Available data
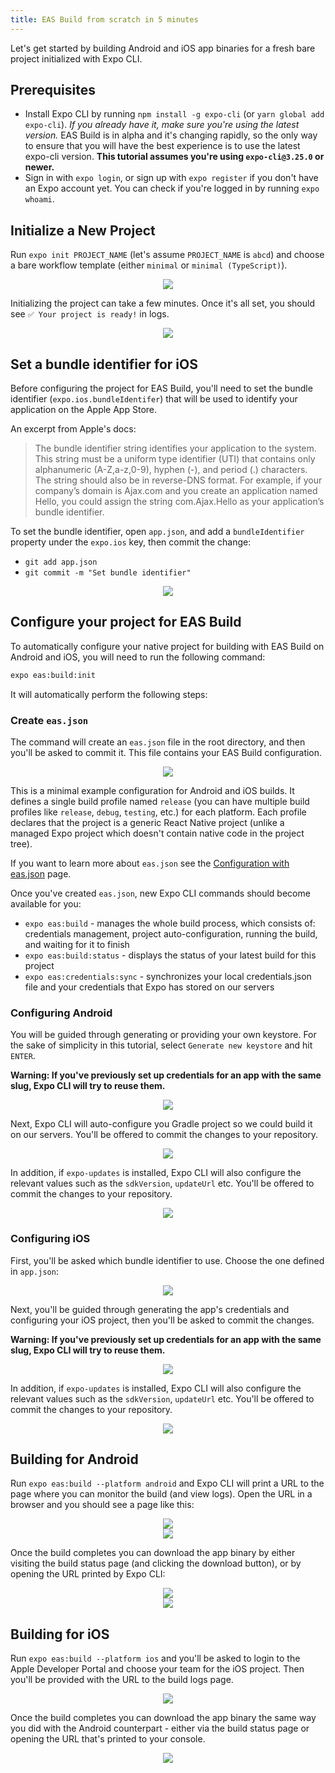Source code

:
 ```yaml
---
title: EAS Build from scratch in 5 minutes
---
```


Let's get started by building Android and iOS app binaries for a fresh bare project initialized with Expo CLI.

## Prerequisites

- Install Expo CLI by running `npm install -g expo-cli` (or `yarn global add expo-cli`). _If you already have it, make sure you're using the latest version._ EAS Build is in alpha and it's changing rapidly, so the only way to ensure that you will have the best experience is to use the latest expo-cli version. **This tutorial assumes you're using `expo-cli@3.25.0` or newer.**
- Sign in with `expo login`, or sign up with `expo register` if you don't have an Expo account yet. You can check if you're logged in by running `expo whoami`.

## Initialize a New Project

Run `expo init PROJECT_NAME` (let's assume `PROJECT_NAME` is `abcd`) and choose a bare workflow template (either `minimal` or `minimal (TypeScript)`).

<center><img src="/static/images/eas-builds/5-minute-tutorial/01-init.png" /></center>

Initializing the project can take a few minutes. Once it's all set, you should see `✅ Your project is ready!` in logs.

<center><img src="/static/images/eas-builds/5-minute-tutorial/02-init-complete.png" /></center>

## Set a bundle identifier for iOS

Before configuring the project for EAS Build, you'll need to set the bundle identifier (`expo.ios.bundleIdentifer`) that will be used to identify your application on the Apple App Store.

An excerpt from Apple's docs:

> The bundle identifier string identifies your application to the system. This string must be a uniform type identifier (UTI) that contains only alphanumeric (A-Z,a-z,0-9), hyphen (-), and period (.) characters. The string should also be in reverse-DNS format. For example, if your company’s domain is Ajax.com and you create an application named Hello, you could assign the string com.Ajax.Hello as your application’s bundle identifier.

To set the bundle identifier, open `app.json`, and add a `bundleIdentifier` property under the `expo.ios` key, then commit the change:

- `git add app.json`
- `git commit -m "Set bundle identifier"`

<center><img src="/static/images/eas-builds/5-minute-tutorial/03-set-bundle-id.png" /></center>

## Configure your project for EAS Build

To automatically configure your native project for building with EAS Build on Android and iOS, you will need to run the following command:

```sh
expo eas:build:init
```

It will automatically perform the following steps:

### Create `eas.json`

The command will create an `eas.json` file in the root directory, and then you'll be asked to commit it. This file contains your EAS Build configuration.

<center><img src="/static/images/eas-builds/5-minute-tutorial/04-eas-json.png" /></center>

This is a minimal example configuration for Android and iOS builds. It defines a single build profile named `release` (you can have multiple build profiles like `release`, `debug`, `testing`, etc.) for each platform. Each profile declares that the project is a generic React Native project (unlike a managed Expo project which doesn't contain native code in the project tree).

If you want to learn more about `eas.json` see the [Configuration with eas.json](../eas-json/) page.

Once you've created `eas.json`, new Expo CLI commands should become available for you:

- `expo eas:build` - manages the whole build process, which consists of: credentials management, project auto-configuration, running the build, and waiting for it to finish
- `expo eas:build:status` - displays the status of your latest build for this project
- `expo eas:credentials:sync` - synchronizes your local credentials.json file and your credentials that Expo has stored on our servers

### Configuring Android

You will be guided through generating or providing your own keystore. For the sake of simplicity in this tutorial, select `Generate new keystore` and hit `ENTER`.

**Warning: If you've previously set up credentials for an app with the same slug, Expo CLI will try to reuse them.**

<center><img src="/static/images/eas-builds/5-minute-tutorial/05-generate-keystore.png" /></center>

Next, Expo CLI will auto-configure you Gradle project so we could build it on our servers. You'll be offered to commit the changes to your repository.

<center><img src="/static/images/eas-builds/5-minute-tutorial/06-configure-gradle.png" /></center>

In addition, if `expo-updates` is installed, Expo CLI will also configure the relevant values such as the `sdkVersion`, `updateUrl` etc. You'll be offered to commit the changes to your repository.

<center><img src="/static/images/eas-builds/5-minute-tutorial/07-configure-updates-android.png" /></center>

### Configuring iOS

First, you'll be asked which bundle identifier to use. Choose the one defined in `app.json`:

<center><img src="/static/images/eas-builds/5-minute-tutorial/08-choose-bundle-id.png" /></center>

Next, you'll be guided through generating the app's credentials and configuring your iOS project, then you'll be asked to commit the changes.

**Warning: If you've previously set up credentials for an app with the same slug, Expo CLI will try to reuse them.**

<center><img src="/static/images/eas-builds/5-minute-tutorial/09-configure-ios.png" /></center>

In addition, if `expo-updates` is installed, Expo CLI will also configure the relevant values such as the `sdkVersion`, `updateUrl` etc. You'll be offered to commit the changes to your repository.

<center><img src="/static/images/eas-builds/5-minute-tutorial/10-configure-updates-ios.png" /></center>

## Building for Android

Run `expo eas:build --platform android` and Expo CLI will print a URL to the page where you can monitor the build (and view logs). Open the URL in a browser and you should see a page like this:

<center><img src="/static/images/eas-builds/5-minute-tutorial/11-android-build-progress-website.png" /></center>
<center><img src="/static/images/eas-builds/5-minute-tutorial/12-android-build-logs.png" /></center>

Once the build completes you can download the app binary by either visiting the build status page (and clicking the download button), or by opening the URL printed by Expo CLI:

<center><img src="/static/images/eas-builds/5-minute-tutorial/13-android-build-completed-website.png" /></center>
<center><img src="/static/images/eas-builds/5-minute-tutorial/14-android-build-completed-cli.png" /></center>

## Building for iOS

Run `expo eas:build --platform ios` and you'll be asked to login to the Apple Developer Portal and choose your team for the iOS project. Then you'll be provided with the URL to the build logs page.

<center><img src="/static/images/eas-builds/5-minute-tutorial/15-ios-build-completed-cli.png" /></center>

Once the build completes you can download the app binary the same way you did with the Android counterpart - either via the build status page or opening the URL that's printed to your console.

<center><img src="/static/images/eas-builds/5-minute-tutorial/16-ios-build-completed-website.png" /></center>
---
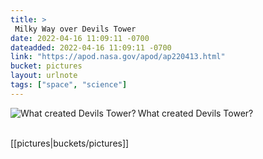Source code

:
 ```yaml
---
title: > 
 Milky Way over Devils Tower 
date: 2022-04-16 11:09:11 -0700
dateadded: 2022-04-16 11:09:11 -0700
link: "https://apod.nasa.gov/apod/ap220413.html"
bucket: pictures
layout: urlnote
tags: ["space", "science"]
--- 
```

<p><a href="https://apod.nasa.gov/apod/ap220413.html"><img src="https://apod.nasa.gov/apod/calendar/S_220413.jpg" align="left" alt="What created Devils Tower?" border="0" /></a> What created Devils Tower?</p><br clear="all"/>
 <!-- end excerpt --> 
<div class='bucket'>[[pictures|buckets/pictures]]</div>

Your task
Among the lines above, which contain the word "https"? Copy every one.

Written reply
link: "https://apod.nasa.gov/apod/ap220413.html"
<p><a href="https://apod.nasa.gov/apod/ap220413.html"><img src="https://apod.nasa.gov/apod/calendar/S_220413.jpg" align="left" alt="What created Devils Tower?" border="0" /></a> What created Devils Tower?</p><br clear="all"/>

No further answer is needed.